[openstack-dev] [Quantum] continuing todays discussion about the l3 agents

Soheil Eizadi seizadi at infoblox.com
Mon Dec 3 18:12:02 UTC 2012


I am commenting on this thread since it is an area of interest, I am new
to this list and only get the Digest version right now. If there is a link
to the Wiki that documents the use cases for this feature that would be
great, I am new to OpenStack development and might not have the full
picture of what you are trying to implement.

There was discussion of FO, but I did not see the draft IETF draft from
2003 referenced:
http://tools.ietf.org/html/draft-ietf-dhc-failover-12
I don't think there is any ongoing effort to standardize a real RFC. We
don't see a market demand for interoperable solutions, probably why there
is not an RFC, but this RFC draft is a good guideline if you are going to
design FO. Vendors that have commercial FO, have implemented extension to
the draft RFC. Microsoft documented their extensions here:
http://msdn.microsoft.com/en-us/library/hh880579(v=prot.20).aspx


>From this thread I see a requirement for HA and in the thread there was a
discussion of VRRP and FO, I read the writeup as mutually exclusive
options.
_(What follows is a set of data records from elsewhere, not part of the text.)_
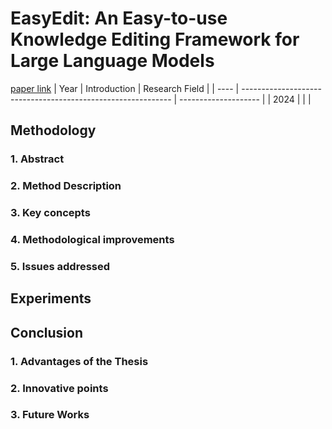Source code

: # EasyEdit: An Easy-to-use Knowledge Editing Framework for Large Language Models
[paper link](https://arxiv.org/pdf/2308.07269) 
| Year | Introduction                                                         | Research Field                 |
| ---- | ------------------------------------------------------------ | -------------------- |
| 2024 |          |          |

## Methodology

### 1. Abstract
  
### 2. Method Description 
  
### 3. Key concepts
  
### 4. Methodological improvements


### 5. Issues addressed 
  
## Experiments

## Conclusion

### 1. Advantages of the Thesis
  
### 2. Innovative points
  
### 3. Future Works
 
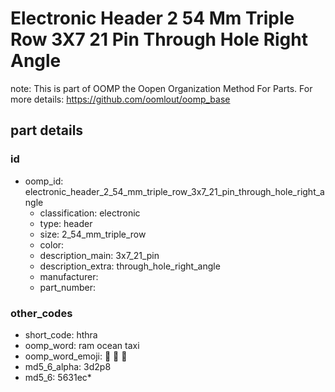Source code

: # Electronic Header 2 54 Mm Triple Row 3X7 21 Pin Through Hole Right Angle  

note: This is part of OOMP the Oopen Organization Method For Parts. For more details: https://github.com/oomlout/oomp_base

##  part details





### id
* oomp_id: electronic_header_2_54_mm_triple_row_3x7_21_pin_through_hole_right_angle
  * classification: electronic
  * type: header
  * size: 2_54_mm_triple_row
  * color: 
  * description_main: 3x7_21_pin
  * description_extra: through_hole_right_angle
  * manufacturer: 
  * part_number: 

### other_codes
* short_code: hthra
* oomp_word: ram ocean taxi
* oomp_word_emoji: :ram: :ocean: :taxi:
* md5_6_alpha: 3d2p8
* md5_6: 5631ec*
Depending on the requirements for HA you might need both. The use
case for VRRP type HA active/passive provides local survivability while
the active/active FO solution could be used by customers that desire DR.
In some use cases we have customers use both of them.


I think the proposal on this thread to have a flexible agent registration
approach that can accommodate how dhcp agents are mapped to networks, e.g.
One to one, many to one, and one to many is great. It provides the
flexibility depending on the Service Provider use cases.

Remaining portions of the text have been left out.